Exercise
The entries must be repeated verbatim, and their images left out.

Provided entries
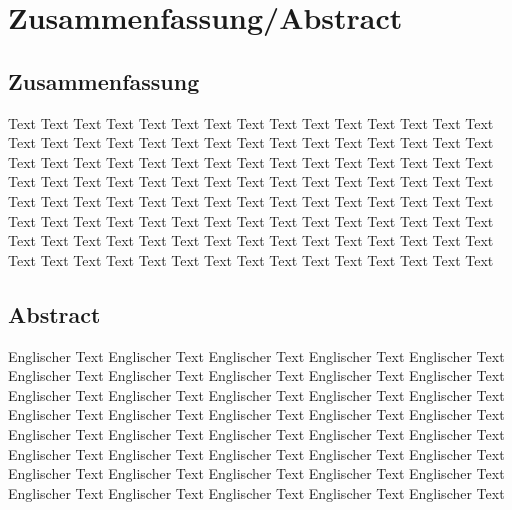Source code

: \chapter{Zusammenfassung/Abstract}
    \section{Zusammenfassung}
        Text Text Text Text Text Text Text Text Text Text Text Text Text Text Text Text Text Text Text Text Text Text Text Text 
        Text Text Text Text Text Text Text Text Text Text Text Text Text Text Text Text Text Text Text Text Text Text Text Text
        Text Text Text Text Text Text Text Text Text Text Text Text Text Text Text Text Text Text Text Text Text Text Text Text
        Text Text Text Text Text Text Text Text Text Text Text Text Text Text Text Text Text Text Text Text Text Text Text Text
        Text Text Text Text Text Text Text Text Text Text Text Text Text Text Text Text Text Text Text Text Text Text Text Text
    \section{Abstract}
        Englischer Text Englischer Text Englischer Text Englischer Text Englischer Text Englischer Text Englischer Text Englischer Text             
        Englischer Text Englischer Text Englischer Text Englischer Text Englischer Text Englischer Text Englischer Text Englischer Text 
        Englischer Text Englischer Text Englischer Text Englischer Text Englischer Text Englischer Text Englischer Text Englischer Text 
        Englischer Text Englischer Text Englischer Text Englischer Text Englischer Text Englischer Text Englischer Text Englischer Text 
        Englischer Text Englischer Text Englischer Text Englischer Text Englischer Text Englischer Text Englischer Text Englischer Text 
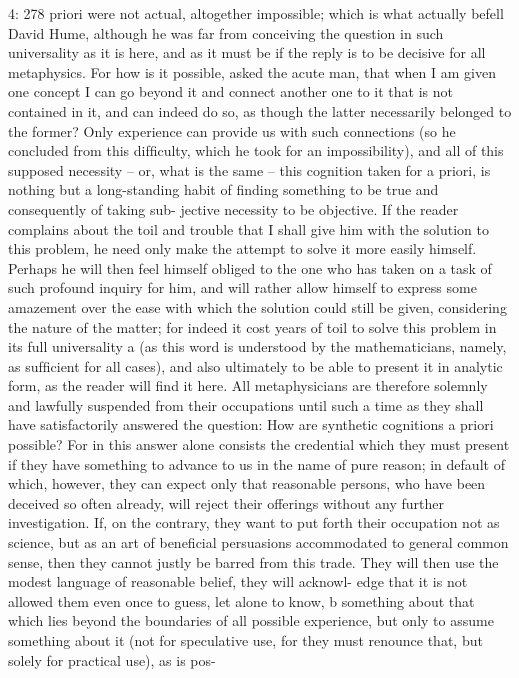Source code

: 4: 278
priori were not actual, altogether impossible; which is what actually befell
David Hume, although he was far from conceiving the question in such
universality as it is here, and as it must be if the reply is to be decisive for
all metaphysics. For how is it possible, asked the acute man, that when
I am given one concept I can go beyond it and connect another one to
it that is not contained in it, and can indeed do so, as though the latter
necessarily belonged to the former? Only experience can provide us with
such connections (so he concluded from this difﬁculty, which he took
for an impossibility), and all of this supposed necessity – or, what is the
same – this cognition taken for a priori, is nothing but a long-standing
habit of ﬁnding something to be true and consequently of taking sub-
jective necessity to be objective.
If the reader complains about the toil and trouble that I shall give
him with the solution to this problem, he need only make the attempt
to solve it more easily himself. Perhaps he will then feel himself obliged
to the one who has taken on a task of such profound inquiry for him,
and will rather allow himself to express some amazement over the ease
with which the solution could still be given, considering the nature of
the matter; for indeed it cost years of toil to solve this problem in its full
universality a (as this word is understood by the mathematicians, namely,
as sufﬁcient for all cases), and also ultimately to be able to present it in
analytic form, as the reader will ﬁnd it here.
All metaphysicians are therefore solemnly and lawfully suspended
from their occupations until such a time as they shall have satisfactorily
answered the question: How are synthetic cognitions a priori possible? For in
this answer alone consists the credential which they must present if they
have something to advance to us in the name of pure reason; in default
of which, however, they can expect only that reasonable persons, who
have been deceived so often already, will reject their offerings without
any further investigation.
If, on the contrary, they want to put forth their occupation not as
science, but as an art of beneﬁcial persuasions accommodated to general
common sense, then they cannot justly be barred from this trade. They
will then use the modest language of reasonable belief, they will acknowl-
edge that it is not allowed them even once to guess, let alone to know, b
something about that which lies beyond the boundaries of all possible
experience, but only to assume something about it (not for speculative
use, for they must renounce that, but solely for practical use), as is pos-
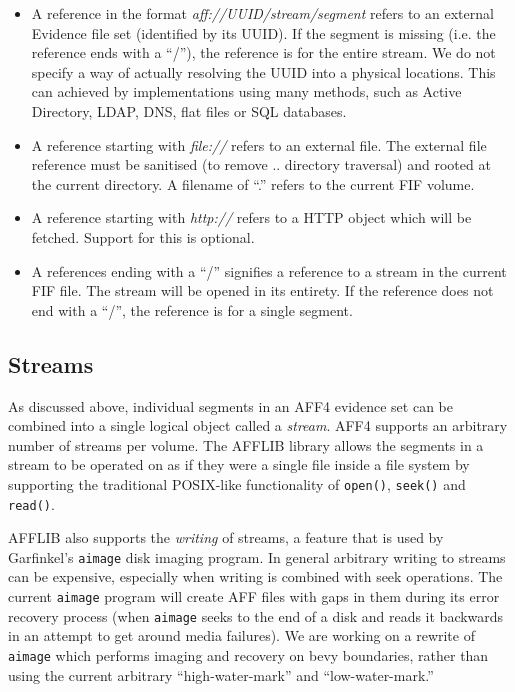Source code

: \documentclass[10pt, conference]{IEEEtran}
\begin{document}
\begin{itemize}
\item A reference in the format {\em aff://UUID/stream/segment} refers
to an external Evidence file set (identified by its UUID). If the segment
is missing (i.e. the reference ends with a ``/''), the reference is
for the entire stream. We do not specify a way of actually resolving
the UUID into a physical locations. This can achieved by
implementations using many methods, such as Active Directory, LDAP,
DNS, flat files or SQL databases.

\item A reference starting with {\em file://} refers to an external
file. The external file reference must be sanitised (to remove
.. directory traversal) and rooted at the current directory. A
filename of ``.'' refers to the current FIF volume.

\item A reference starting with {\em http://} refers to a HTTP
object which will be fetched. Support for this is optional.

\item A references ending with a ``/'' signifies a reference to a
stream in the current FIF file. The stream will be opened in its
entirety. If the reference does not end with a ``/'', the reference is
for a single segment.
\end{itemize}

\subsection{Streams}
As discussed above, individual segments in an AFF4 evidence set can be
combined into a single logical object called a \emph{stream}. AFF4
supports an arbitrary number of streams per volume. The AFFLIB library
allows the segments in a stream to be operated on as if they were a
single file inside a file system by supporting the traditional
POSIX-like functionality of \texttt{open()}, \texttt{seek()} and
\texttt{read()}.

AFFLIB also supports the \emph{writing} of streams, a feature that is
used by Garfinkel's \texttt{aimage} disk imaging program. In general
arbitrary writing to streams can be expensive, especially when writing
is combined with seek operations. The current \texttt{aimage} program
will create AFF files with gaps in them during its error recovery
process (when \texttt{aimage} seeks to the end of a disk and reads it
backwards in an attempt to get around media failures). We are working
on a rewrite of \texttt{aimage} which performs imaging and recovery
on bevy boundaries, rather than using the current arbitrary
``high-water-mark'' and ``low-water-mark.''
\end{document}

Answer section
Source code

: \chapter{Zusammenfassung/Abstract}
    \section{Zusammenfassung}
        Text Text Text Text Text Text Text Text Text Text Text Text Text Text Text Text Text Text Text Text Text Text Text Text 
        Text Text Text Text Text Text Text Text Text Text Text Text Text Text Text Text Text Text Text Text Text Text Text Text
        Text Text Text Text Text Text Text Text Text Text Text Text Text Text Text Text Text Text Text Text Text Text Text Text
        Text Text Text Text Text Text Text Text Text Text Text Text Text Text Text Text Text Text Text Text Text Text Text Text
        Text Text Text Text Text Text Text Text Text Text Text Text Text Text Text Text Text Text Text Text Text Text Text Text
    \section{Abstract}
        Englischer Text Englischer Text Englischer Text Englischer Text Englischer Text Englischer Text Englischer Text Englischer Text             
        Englischer Text Englischer Text Englischer Text Englischer Text Englischer Text Englischer Text Englischer Text Englischer Text 
        Englischer Text Englischer Text Englischer Text Englischer Text Englischer Text Englischer Text Englischer Text Englischer Text 
        Englischer Text Englischer Text Englischer Text Englischer Text Englischer Text Englischer Text Englischer Text Englischer Text 
        Englischer Text Englischer Text Englischer Text Englischer Text Englischer Text Englischer Text Englischer Text Englischer Text 
Source code

: 4: 278
priori were not actual, altogether impossible; which is what actually befell
David Hume, although he was far from conceiving the question in such
universality as it is here, and as it must be if the reply is to be decisive for
all metaphysics. For how is it possible, asked the acute man, that when
I am given one concept I can go beyond it and connect another one to
it that is not contained in it, and can indeed do so, as though the latter
necessarily belonged to the former? Only experience can provide us with
such connections (so he concluded from this difﬁculty, which he took
for an impossibility), and all of this supposed necessity – or, what is the
same – this cognition taken for a priori, is nothing but a long-standing
habit of ﬁnding something to be true and consequently of taking sub-
jective necessity to be objective.
If the reader complains about the toil and trouble that I shall give
him with the solution to this problem, he need only make the attempt
to solve it more easily himself. Perhaps he will then feel himself obliged
to the one who has taken on a task of such profound inquiry for him,
and will rather allow himself to express some amazement over the ease
with which the solution could still be given, considering the nature of
the matter; for indeed it cost years of toil to solve this problem in its full
universality a (as this word is understood by the mathematicians, namely,
as sufﬁcient for all cases), and also ultimately to be able to present it in
analytic form, as the reader will ﬁnd it here.
All metaphysicians are therefore solemnly and lawfully suspended
from their occupations until such a time as they shall have satisfactorily
answered the question: How are synthetic cognitions a priori possible? For in
this answer alone consists the credential which they must present if they
have something to advance to us in the name of pure reason; in default
of which, however, they can expect only that reasonable persons, who
have been deceived so often already, will reject their offerings without
any further investigation.
If, on the contrary, they want to put forth their occupation not as
science, but as an art of beneﬁcial persuasions accommodated to general
common sense, then they cannot justly be barred from this trade. They
will then use the modest language of reasonable belief, they will acknowl-
edge that it is not allowed them even once to guess, let alone to know, b
something about that which lies beyond the boundaries of all possible
experience, but only to assume something about it (not for speculative
use, for they must renounce that, but solely for practical use), as is pos-
Source code

: \documentclass[10pt, conference]{IEEEtran}
\begin{document}
\begin{itemize}
\item A reference in the format {\em aff://UUID/stream/segment} refers
to an external Evidence file set (identified by its UUID). If the segment
is missing (i.e. the reference ends with a ``/''), the reference is
for the entire stream. We do not specify a way of actually resolving
the UUID into a physical locations. This can achieved by
implementations using many methods, such as Active Directory, LDAP,
DNS, flat files or SQL databases.

\item A reference starting with {\em file://} refers to an external
file. The external file reference must be sanitised (to remove
.. directory traversal) and rooted at the current directory. A
filename of ``.'' refers to the current FIF volume.

\item A reference starting with {\em http://} refers to a HTTP
object which will be fetched. Support for this is optional.

\item A references ending with a ``/'' signifies a reference to a
stream in the current FIF file. The stream will be opened in its
entirety. If the reference does not end with a ``/'', the reference is
for a single segment.
\end{itemize}

\subsection{Streams}
As discussed above, individual segments in an AFF4 evidence set can be
combined into a single logical object called a \emph{stream}. AFF4
supports an arbitrary number of streams per volume. The AFFLIB library
allows the segments in a stream to be operated on as if they were a
single file inside a file system by supporting the traditional
POSIX-like functionality of \texttt{open()}, \texttt{seek()} and
\texttt{read()}.

AFFLIB also supports the \emph{writing} of streams, a feature that is
used by Garfinkel's \texttt{aimage} disk imaging program. In general
arbitrary writing to streams can be expensive, especially when writing
is combined with seek operations. The current \texttt{aimage} program
will create AFF files with gaps in them during its error recovery
process (when \texttt{aimage} seeks to the end of a disk and reads it
backwards in an attempt to get around media failures). We are working
on a rewrite of \texttt{aimage} which performs imaging and recovery
on bevy boundaries, rather than using the current arbitrary
``high-water-mark'' and ``low-water-mark.''
\end{document}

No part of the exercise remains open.